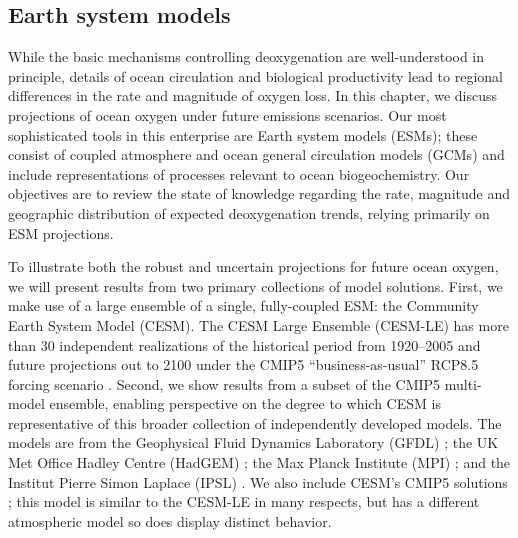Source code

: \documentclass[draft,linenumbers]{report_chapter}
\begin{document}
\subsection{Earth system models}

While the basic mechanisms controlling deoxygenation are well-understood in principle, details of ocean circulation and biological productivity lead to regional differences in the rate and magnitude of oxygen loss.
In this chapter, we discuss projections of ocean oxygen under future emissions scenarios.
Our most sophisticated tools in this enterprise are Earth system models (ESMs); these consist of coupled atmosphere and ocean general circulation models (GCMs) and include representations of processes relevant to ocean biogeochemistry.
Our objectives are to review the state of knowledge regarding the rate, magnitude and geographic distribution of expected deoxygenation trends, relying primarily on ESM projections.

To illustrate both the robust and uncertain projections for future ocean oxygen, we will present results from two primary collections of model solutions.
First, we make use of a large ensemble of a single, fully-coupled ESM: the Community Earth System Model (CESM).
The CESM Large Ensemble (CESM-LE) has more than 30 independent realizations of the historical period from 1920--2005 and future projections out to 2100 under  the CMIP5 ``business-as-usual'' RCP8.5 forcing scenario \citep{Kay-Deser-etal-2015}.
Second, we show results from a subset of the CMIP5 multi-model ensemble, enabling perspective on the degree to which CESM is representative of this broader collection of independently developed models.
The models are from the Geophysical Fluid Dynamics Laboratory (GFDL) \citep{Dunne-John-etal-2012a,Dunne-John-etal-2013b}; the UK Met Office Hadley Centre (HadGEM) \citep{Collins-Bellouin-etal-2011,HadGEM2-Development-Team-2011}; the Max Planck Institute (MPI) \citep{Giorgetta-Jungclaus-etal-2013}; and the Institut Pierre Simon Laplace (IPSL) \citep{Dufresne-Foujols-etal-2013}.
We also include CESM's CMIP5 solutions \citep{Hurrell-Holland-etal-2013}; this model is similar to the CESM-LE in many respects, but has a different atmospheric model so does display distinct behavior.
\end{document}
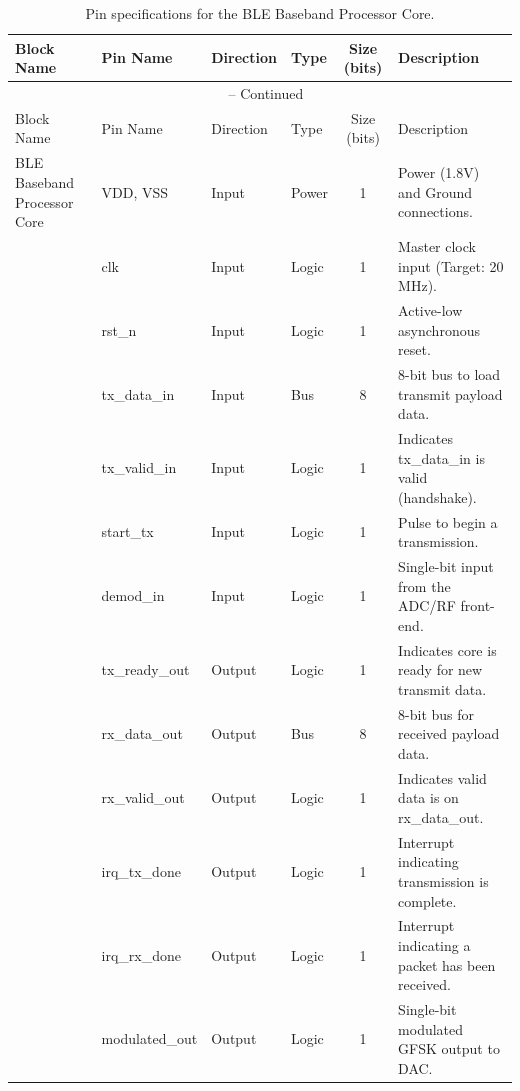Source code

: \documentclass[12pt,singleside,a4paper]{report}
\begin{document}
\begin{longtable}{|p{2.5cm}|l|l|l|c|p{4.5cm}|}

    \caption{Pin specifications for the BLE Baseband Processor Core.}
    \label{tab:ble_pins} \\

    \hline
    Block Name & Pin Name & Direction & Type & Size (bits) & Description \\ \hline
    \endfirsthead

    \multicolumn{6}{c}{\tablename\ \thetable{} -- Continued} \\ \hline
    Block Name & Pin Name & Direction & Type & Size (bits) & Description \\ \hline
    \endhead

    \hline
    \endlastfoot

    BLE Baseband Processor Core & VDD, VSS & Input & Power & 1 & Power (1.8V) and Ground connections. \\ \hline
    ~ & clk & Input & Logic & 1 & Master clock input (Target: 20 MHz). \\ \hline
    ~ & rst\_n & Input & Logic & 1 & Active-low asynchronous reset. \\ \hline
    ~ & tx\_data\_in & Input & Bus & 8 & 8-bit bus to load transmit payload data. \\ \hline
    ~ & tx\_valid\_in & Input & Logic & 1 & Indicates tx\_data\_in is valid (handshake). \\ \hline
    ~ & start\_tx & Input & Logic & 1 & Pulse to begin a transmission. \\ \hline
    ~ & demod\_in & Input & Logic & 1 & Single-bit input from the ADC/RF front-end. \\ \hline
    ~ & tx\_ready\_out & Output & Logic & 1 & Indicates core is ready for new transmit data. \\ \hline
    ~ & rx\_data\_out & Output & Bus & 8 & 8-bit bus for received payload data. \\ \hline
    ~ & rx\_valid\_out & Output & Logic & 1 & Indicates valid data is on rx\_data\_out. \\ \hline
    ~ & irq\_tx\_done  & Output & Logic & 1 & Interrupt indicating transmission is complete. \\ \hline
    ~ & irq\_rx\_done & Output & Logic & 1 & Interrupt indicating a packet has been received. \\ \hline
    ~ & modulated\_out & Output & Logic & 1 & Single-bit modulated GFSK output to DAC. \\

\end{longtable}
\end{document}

[What is expected]
Using the records above, report how many lines include "longtable", with no words around the number.

[Expected output]
2